I've gotten sick on vacation so often that I've come to anticipate it. I pop vitamin C pills weeks before departure. I pack medicines as routinely as I do toothpaste. Just as I start to relax, my body revolts.
Could it be all the stress of getting away? I rush to complete extra tasks at work. At home, I pack and manage vacation logistics. By the time I get on the plane, I'm exhausted.
Turns out, I'm not alone in what I call leisure fever. Actually, it's common enough that there's a real name for the syndrome — the letdown effect — and science to explain it.
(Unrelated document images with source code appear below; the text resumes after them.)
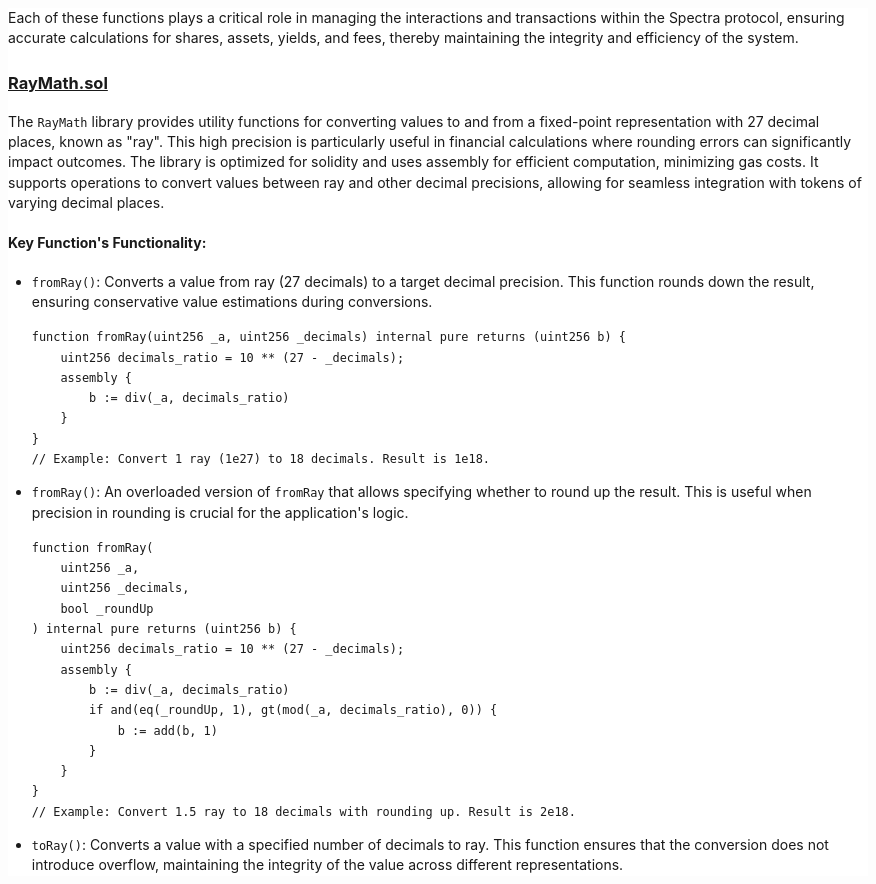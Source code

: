 Each of these functions plays a critical role in managing the interactions and transactions within the Spectra protocol, ensuring accurate calculations for shares, assets, yields, and fees, thereby maintaining the integrity and efficiency of the system.

### [RayMath.sol](https://github.com/code-423n4/2024-02-spectra/blob/main/src/libraries/RayMath.sol)

The `RayMath` library provides utility functions for converting values to and from a fixed-point representation with 27 decimal places, known as "ray". This high precision is particularly useful in financial calculations where rounding errors can significantly impact outcomes. The library is optimized for solidity and uses assembly for efficient computation, minimizing gas costs. It supports operations to convert values between ray and other decimal precisions, allowing for seamless integration with tokens of varying decimal places.

#### Key Function's Functionality:

- `fromRay()`:
   Converts a value from ray (27 decimals) to a target decimal precision. This function rounds down the result, ensuring conservative value estimations during conversions.

   ```solidity
   function fromRay(uint256 _a, uint256 _decimals) internal pure returns (uint256 b) {
       uint256 decimals_ratio = 10 ** (27 - _decimals);
       assembly {
           b := div(_a, decimals_ratio)
       }
   }
   // Example: Convert 1 ray (1e27) to 18 decimals. Result is 1e18.
   ```

- `fromRay()`:
   An overloaded version of `fromRay` that allows specifying whether to round up the result. This is useful when precision in rounding is crucial for the application's logic.

   ```solidity
   function fromRay(
       uint256 _a,
       uint256 _decimals,
       bool _roundUp
   ) internal pure returns (uint256 b) {
       uint256 decimals_ratio = 10 ** (27 - _decimals);
       assembly {
           b := div(_a, decimals_ratio)
           if and(eq(_roundUp, 1), gt(mod(_a, decimals_ratio), 0)) {
               b := add(b, 1)
           }
       }
   }
   // Example: Convert 1.5 ray to 18 decimals with rounding up. Result is 2e18.
   ```

- `toRay()`:
   Converts a value with a specified number of decimals to ray. This function ensures that the conversion does not introduce overflow, maintaining the integrity of the value across different representations.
When we are stressed, our bodies respond by ramping up certain hormones that help us through the rough patch, but can also send us crashing when they dissipate. It's akin to my college days, when I'd get sick only after final exams.
One of the hormones that surges during stress is adrenaline, which pushes us through all those nasty deadlines and boosts our immune system. When it recedes, though, our immune system is vulnerable. Cortisol comes on strong, too, and while it helps with stress, it can reactivate latent infections, which then rear their ugly heads a few days later — like when you just want to ride a bike along an ocean path.
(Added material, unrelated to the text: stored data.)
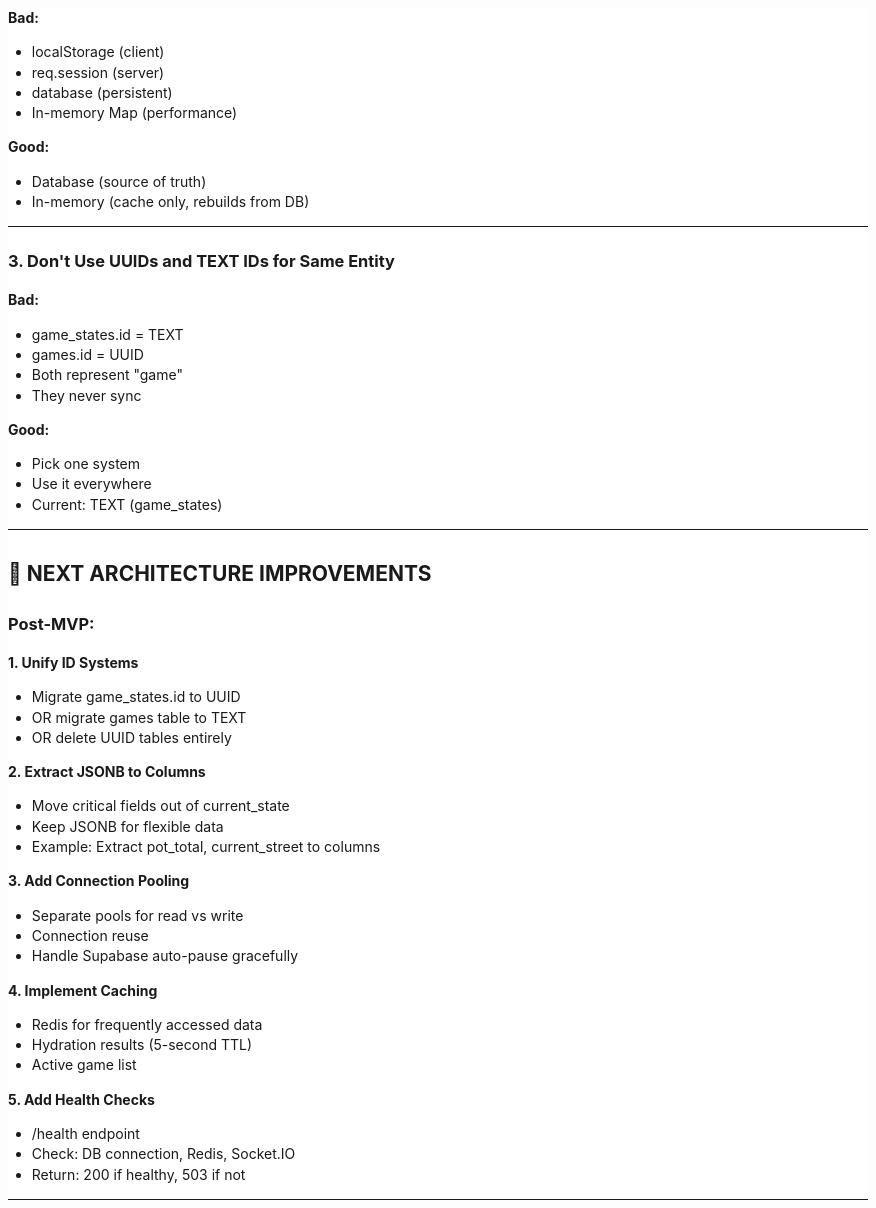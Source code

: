**Bad:**
- localStorage (client)
- req.session (server)
- database (persistent)
- In-memory Map (performance)

**Good:**
- Database (source of truth)
- In-memory (cache only, rebuilds from DB)

---

### **3. Don't Use UUIDs and TEXT IDs for Same Entity**

**Bad:**
- game_states.id = TEXT
- games.id = UUID
- Both represent "game"
- They never sync

**Good:**
- Pick one system
- Use it everywhere
- Current: TEXT (game_states)

---

## 🎯 NEXT ARCHITECTURE IMPROVEMENTS

### **Post-MVP:**

**1. Unify ID Systems**
- Migrate game_states.id to UUID
- OR migrate games table to TEXT
- OR delete UUID tables entirely

**2. Extract JSONB to Columns**
- Move critical fields out of current_state
- Keep JSONB for flexible data
- Example: Extract pot_total, current_street to columns

**3. Add Connection Pooling**
- Separate pools for read vs write
- Connection reuse
- Handle Supabase auto-pause gracefully

**4. Implement Caching**
- Redis for frequently accessed data
- Hydration results (5-second TTL)
- Active game list

**5. Add Health Checks**
- /health endpoint
- Check: DB connection, Redis, Socket.IO
- Return: 200 if healthy, 503 if not

---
So what can you do to stem the letdown effect? Avoid getting so worked up to begin with. Adjust your workflow weeks before your departure; don't cram all that extra work into the last few days before you depart. Call on your colleagues to help. Also, get exercise, rest and healthful meals in the weeks leading up to your departure. Think of it as taking mini staycations to ensure the real vacation.